Mme la duchesse d'Enville, fille du duc Alexandre de La Rochefoucauld, suivit l'exemple de son père et fut aussi la bienfaitrice du pays ; on y conserve encore précieusement sa mémoire ; elle y fit ouvrir plusieurs chemins et fonda divers établissements de charité. En 1792 la vertueuse duchesse vit périr au milieu des discordes civiles son fils et son petit-fils : le premier, Louis-Alexandre, duc de La Rochefoucauld, pair de France, fut assassiné à Gisors le 4 septembre, en présence de sa mère et de sa femme, par une bande de révolutionnaires ; le second, Armand-Charles-Juste de Rohan-Chabot, fut massacré à la prison de l'Abbaye, dans l'horrible nuit du 2 au 3 septembre. Après cette double perte elle fut arrêtée, conduite à Paris, et jetée en prison. Mais elle fut aussitôt réclamée par la reconnaissance de la Roche-Guyon : "Les habitants adressèrent à la Convention une pétition énergique, et députèrent plusieurs d'entre eux. Leur attachement courageux ayant reconquis leur bienfaitrice, ils la ramenèrent libre et bénie dans son château, dont le seuil n'avait pas été, durant son absence, franchi par un seul agent révolutionnaire. Le donjon seul dut expier son antique féodalité ; de son sommet, haut de trente mètres, on planait sur la magnifique vallée de l'Epte ; mais la Convention envoya deux commissaires pour procéder à sa démolition. Sa solidité le préserva d'une ruine complète; après un travail continu d'environ quinze jours, les ouvriers, en ayant démoli à peu près dix mètres, l'abandonnèrent dans l'état où nous le voyons aujourd'hui."

"En 1797, à la mort de Mme la duchesse d'Enville, le château passa à Mme la duchesse de La Rochefoucauld, née Rohan-Chabot, qui, dans ses partages avec son frère, y fit comprendre la Roche-Guyon ; puis du duc de Rohan à son fils, le prince de Léon, archevêque de Besançon, duc et cardinal de Rohan, qui, par un contrat de vente, le premier qui se rencontre dans toute l'histoire de ce château, le céda au duc de La Rochefoucauld, auquel il eût appartenu si la révolution n'avait aboli les lois qui en avaient jusqu'alors réglé la transmission (8) Notice sur le château de la Roche-Guyon.."

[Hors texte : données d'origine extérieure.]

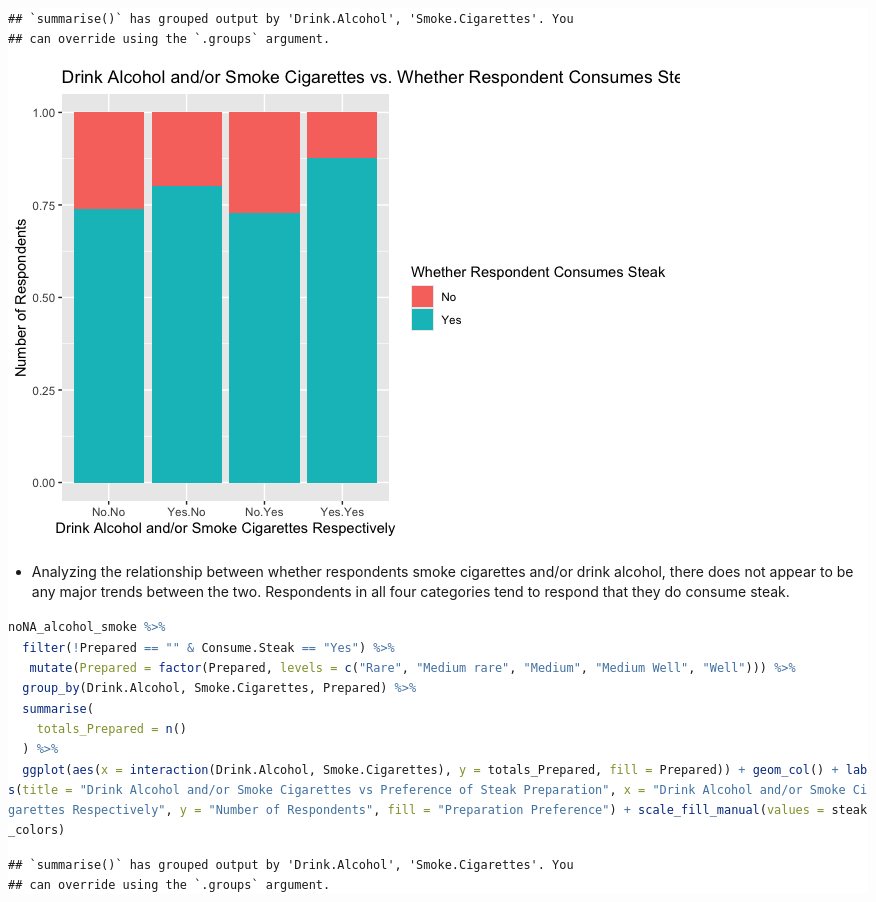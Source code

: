     ## `summarise()` has grouped output by 'Drink.Alcohol', 'Smoke.Cigarettes'. You
    ## can override using the `.groups` argument.

![](Steak_files/figure-gfm/unnamed-chunk-20-1.png)

- Analyzing the relationship between whether respondents smoke
  cigarettes and/or drink alcohol, there does not appear to be any major
  trends between the two. Respondents in all four categories tend to
  respond that they do consume steak.

``` r
noNA_alcohol_smoke %>% 
  filter(!Prepared == "" & Consume.Steak == "Yes") %>% 
   mutate(Prepared = factor(Prepared, levels = c("Rare", "Medium rare", "Medium", "Medium Well", "Well"))) %>% 
  group_by(Drink.Alcohol, Smoke.Cigarettes, Prepared) %>% 
  summarise(
    totals_Prepared = n() 
  ) %>% 
  ggplot(aes(x = interaction(Drink.Alcohol, Smoke.Cigarettes), y = totals_Prepared, fill = Prepared)) + geom_col() + labs(title = "Drink Alcohol and/or Smoke Cigarettes vs Preference of Steak Preparation", x = "Drink Alcohol and/or Smoke Cigarettes Respectively", y = "Number of Respondents", fill = "Preparation Preference") + scale_fill_manual(values = steak_colors)
```

    ## `summarise()` has grouped output by 'Drink.Alcohol', 'Smoke.Cigarettes'. You
    ## can override using the `.groups` argument.
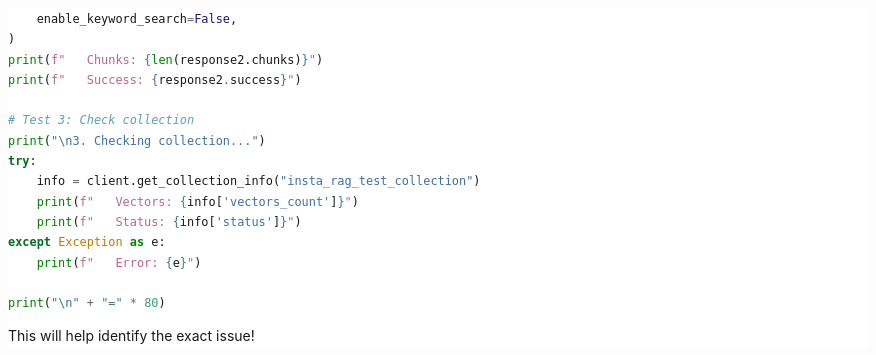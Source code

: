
 ```python
    enable_keyword_search=False,
)
print(f"   Chunks: {len(response2.chunks)}")
print(f"   Success: {response2.success}")

# Test 3: Check collection
print("\n3. Checking collection...")
try:
    info = client.get_collection_info("insta_rag_test_collection")
    print(f"   Vectors: {info['vectors_count']}")
    print(f"   Status: {info['status']}")
except Exception as e:
    print(f"   Error: {e}")

print("\n" + "=" * 80)
```

This will help identify the exact issue!
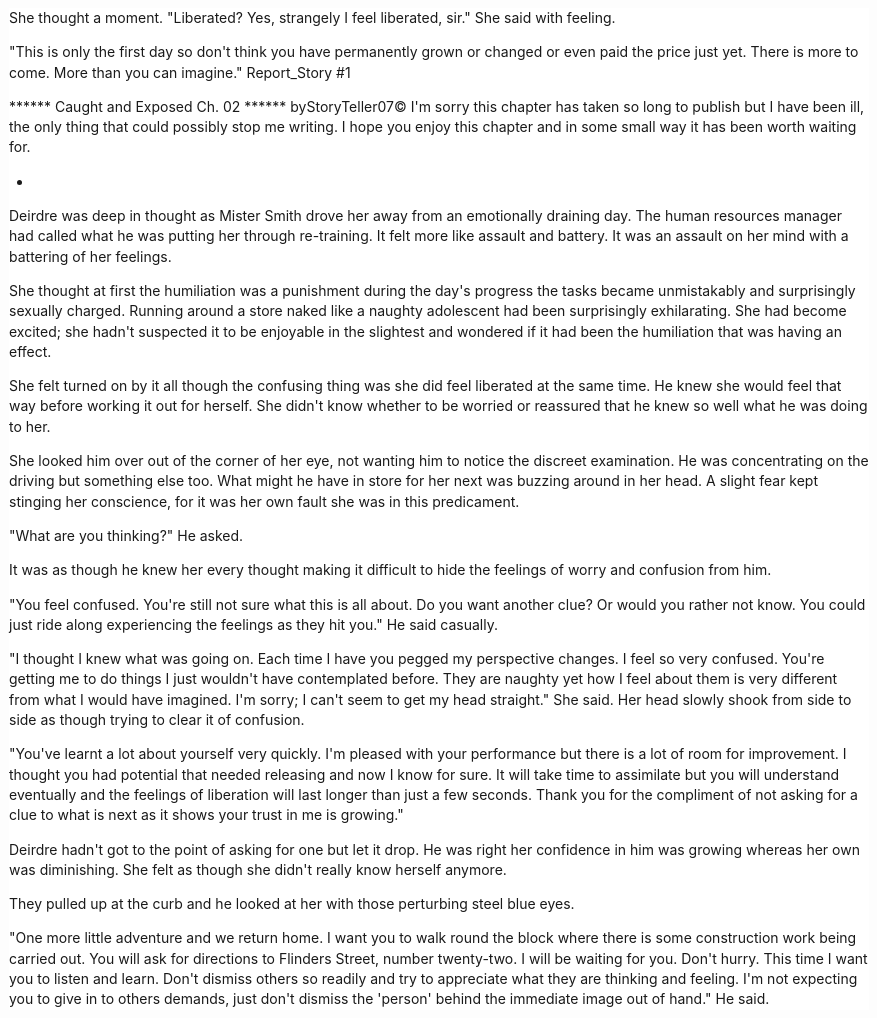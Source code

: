  She thought a moment. "Liberated? Yes, strangely I feel liberated, sir." She said with feeling. 

 "This is only the first day so don't think you have permanently grown or changed or even paid the price just yet. There is more to come. More than you can imagine." Report_Story #1 

 

 ****** Caught and Exposed Ch. 02 ****** byStoryTeller07© I'm sorry this chapter has taken so long to publish but I have been ill, the only thing that could possibly stop me writing. I hope you enjoy this chapter and in some small way it has been worth waiting for. 

 * 

 Deirdre was deep in thought as Mister Smith drove her away from an emotionally draining day. The human resources manager had called what he was putting her through re-training. It felt more like assault and battery. It was an assault on her mind with a battering of her feelings. 

 She thought at first the humiliation was a punishment during the day's progress the tasks became unmistakably and surprisingly sexually charged. Running around a store naked like a naughty adolescent had been surprisingly exhilarating. She had become excited; she hadn't suspected it to be enjoyable in the slightest and wondered if it had been the humiliation that was having an effect. 

 She felt turned on by it all though the confusing thing was she did feel liberated at the same time. He knew she would feel that way before working it out for herself. She didn't know whether to be worried or reassured that he knew so well what he was doing to her. 

 She looked him over out of the corner of her eye, not wanting him to notice the discreet examination. He was concentrating on the driving but something else too. What might he have in store for her next was buzzing around in her head. A slight fear kept stinging her conscience, for it was her own fault she was in this predicament. 

 "What are you thinking?" He asked. 

 It was as though he knew her every thought making it difficult to hide the feelings of worry and confusion from him. 

 "You feel confused. You're still not sure what this is all about. Do you want another clue? Or would you rather not know. You could just ride along experiencing the feelings as they hit you." He said casually. 

 "I thought I knew what was going on. Each time I have you pegged my perspective changes. I feel so very confused. You're getting me to do things I just wouldn't have contemplated before. They are naughty yet how I feel about them is very different from what I would have imagined. I'm sorry; I can't seem to get my head straight." She said. Her head slowly shook from side to side as though trying to clear it of confusion. 

 "You've learnt a lot about yourself very quickly. I'm pleased with your performance but there is a lot of room for improvement. I thought you had potential that needed releasing and now I know for sure. It will take time to assimilate but you will understand eventually and the feelings of liberation will last longer than just a few seconds. Thank you for the compliment of not asking for a clue to what is next as it shows your trust in me is growing." 

 Deirdre hadn't got to the point of asking for one but let it drop. He was right her confidence in him was growing whereas her own was diminishing. She felt as though she didn't really know herself anymore. 

 They pulled up at the curb and he looked at her with those perturbing steel blue eyes. 

 "One more little adventure and we return home. I want you to walk round the block where there is some construction work being carried out. You will ask for directions to Flinders Street, number twenty-two. I will be waiting for you. Don't hurry. This time I want you to listen and learn. Don't dismiss others so readily and try to appreciate what they are thinking and feeling. I'm not expecting you to give in to others demands, just don't dismiss the 'person' behind the immediate image out of hand." He said. 
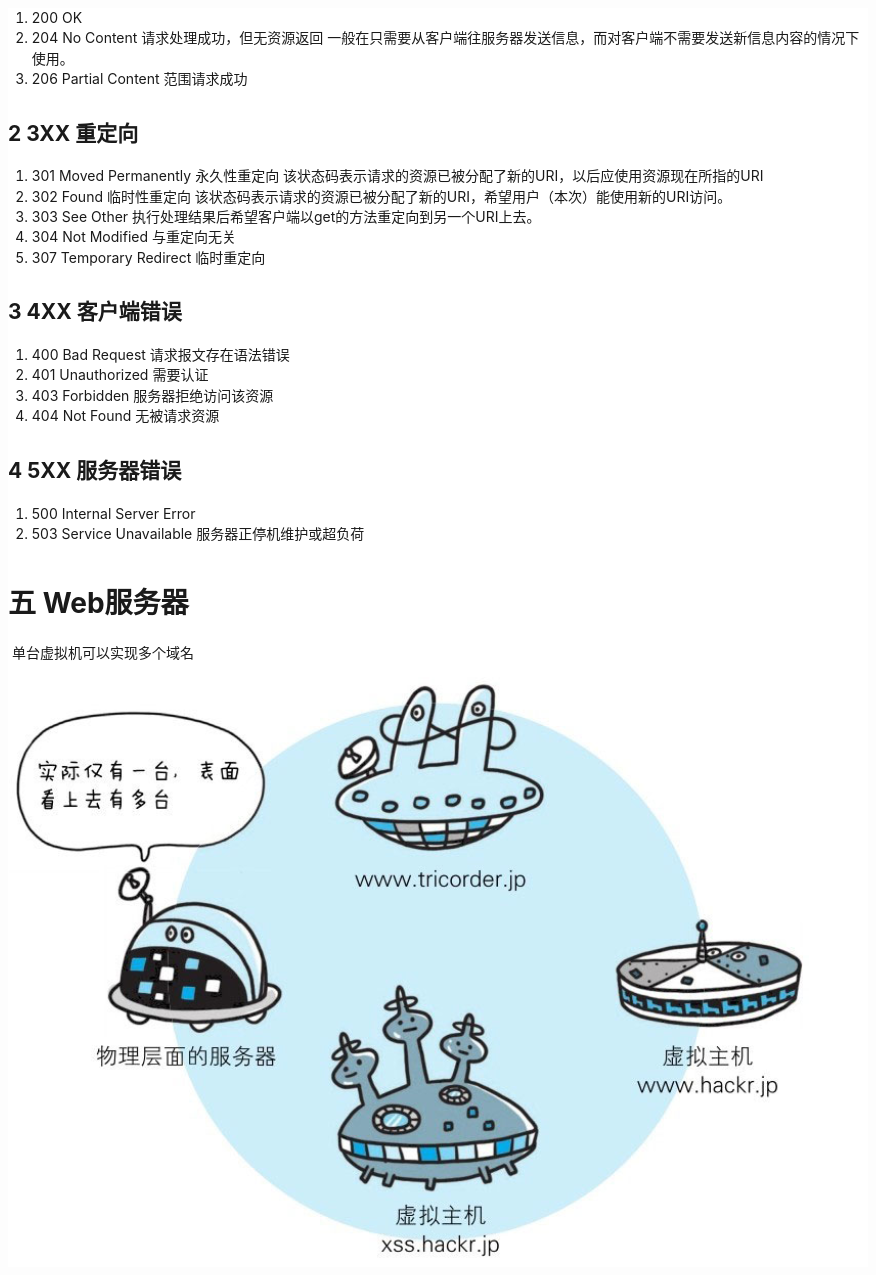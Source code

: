 1. 200 OK 
2. 204 No Content  请求处理成功，但无资源返回    一般在只需要从客户端往服务器发送信息，而对客户端不需要发送新信息内容的情况下使用。
3. 206 Partial Content  范围请求成功

## 2 3XX 重定向

1. 301 Moved Permanently  永久性重定向 该状态码表示请求的资源已被分配了新的URI，以后应使用资源现在所指的URI
2. 302 Found  临时性重定向  该状态码表示请求的资源已被分配了新的URI，希望用户（本次）能使用新的URI访问。
3. 303 See Other  执行处理结果后希望客户端以get的方法重定向到另一个URI上去。
4. 304 Not Modified  与重定向无关
5. 307 Temporary Redirect  临时重定向

## 3 4XX 客户端错误

1. 400 Bad Request  请求报文存在语法错误
2. 401 Unauthorized  需要认证
3. 403 Forbidden  服务器拒绝访问该资源
4. 404 Not Found  无被请求资源

## 4 5XX 服务器错误

1. 500 Internal Server Error 
2. 503 Service Unavailable  服务器正停机维护或超负荷

# 五 Web服务器

​	单台虚拟机可以实现多个域名

![image-20200212173953625](%E5%9B%BE%E8%A7%A3HTTP.assets/image-20200212173953625.png)
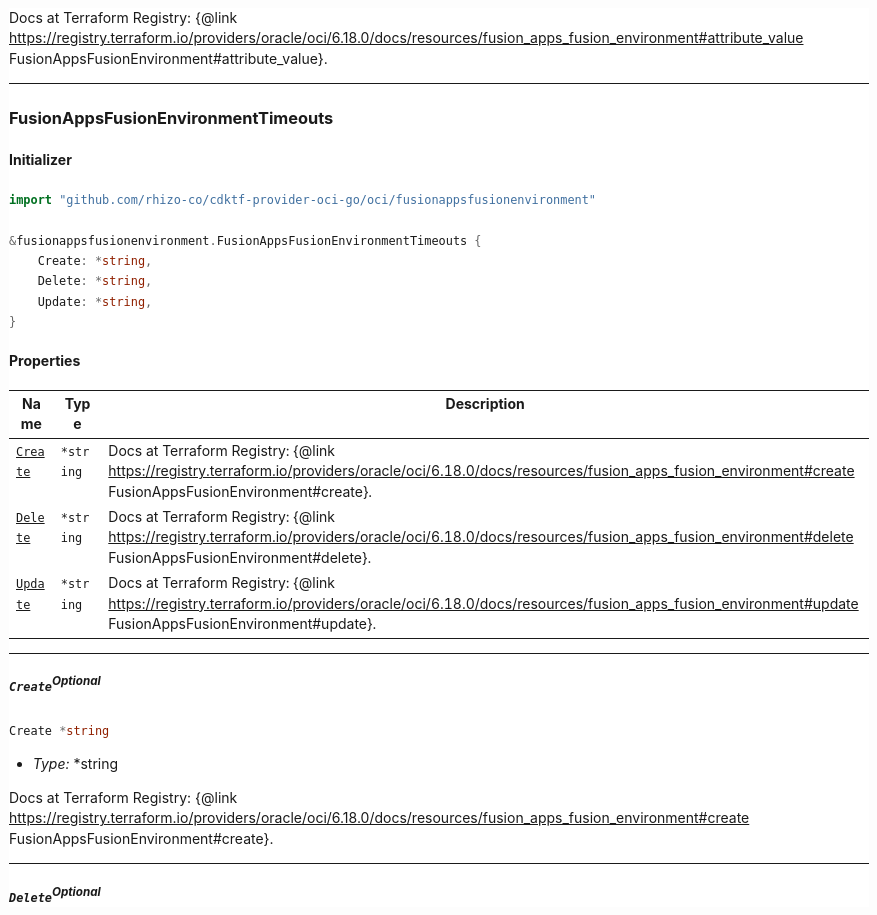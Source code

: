 Docs at Terraform Registry: {@link https://registry.terraform.io/providers/oracle/oci/6.18.0/docs/resources/fusion_apps_fusion_environment#attribute_value FusionAppsFusionEnvironment#attribute_value}.

---

### FusionAppsFusionEnvironmentTimeouts <a name="FusionAppsFusionEnvironmentTimeouts" id="rhizo-co-terraform-provider-oci.fusionAppsFusionEnvironment.FusionAppsFusionEnvironmentTimeouts"></a>

#### Initializer <a name="Initializer" id="rhizo-co-terraform-provider-oci.fusionAppsFusionEnvironment.FusionAppsFusionEnvironmentTimeouts.Initializer"></a>

```go
import "github.com/rhizo-co/cdktf-provider-oci-go/oci/fusionappsfusionenvironment"

&fusionappsfusionenvironment.FusionAppsFusionEnvironmentTimeouts {
	Create: *string,
	Delete: *string,
	Update: *string,
}
```

#### Properties <a name="Properties" id="Properties"></a>

| **Name** | **Type** | **Description** |
| --- | --- | --- |
| <code><a href="#rhizo-co-terraform-provider-oci.fusionAppsFusionEnvironment.FusionAppsFusionEnvironmentTimeouts.property.create">Create</a></code> | <code>*string</code> | Docs at Terraform Registry: {@link https://registry.terraform.io/providers/oracle/oci/6.18.0/docs/resources/fusion_apps_fusion_environment#create FusionAppsFusionEnvironment#create}. |
| <code><a href="#rhizo-co-terraform-provider-oci.fusionAppsFusionEnvironment.FusionAppsFusionEnvironmentTimeouts.property.delete">Delete</a></code> | <code>*string</code> | Docs at Terraform Registry: {@link https://registry.terraform.io/providers/oracle/oci/6.18.0/docs/resources/fusion_apps_fusion_environment#delete FusionAppsFusionEnvironment#delete}. |
| <code><a href="#rhizo-co-terraform-provider-oci.fusionAppsFusionEnvironment.FusionAppsFusionEnvironmentTimeouts.property.update">Update</a></code> | <code>*string</code> | Docs at Terraform Registry: {@link https://registry.terraform.io/providers/oracle/oci/6.18.0/docs/resources/fusion_apps_fusion_environment#update FusionAppsFusionEnvironment#update}. |

---

##### `Create`<sup>Optional</sup> <a name="Create" id="rhizo-co-terraform-provider-oci.fusionAppsFusionEnvironment.FusionAppsFusionEnvironmentTimeouts.property.create"></a>

```go
Create *string
```

- *Type:* *string

Docs at Terraform Registry: {@link https://registry.terraform.io/providers/oracle/oci/6.18.0/docs/resources/fusion_apps_fusion_environment#create FusionAppsFusionEnvironment#create}.

---

##### `Delete`<sup>Optional</sup> <a name="Delete" id="rhizo-co-terraform-provider-oci.fusionAppsFusionEnvironment.FusionAppsFusionEnvironmentTimeouts.property.delete"></a>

Aujourd'hui M. le duc et Mme la duchesse de La Rochefoucauld sont venus à leur tour apporter tous leurs soins aux dernières améliorations de La Roche-Guyon, et pour ajouter encore à leurs nombreux bienfaits, ils viennent de fonder une maison du convalescence pour les pauvres enfants atteints de maladies scrofuleuses.

Il était réservé à un artiste du talent d'entreprendre l'illustration de La Roche-Guyon et de son château, si fécond en souvenirs historiques. M. A. Maugendre (9) a atteint ce noble but en retraçant dans cet album de 24 dessins les vues du château et du bourg avec une délicatesse et une exactitude qui le feront rechercher de tous les amateurs et des archéologues.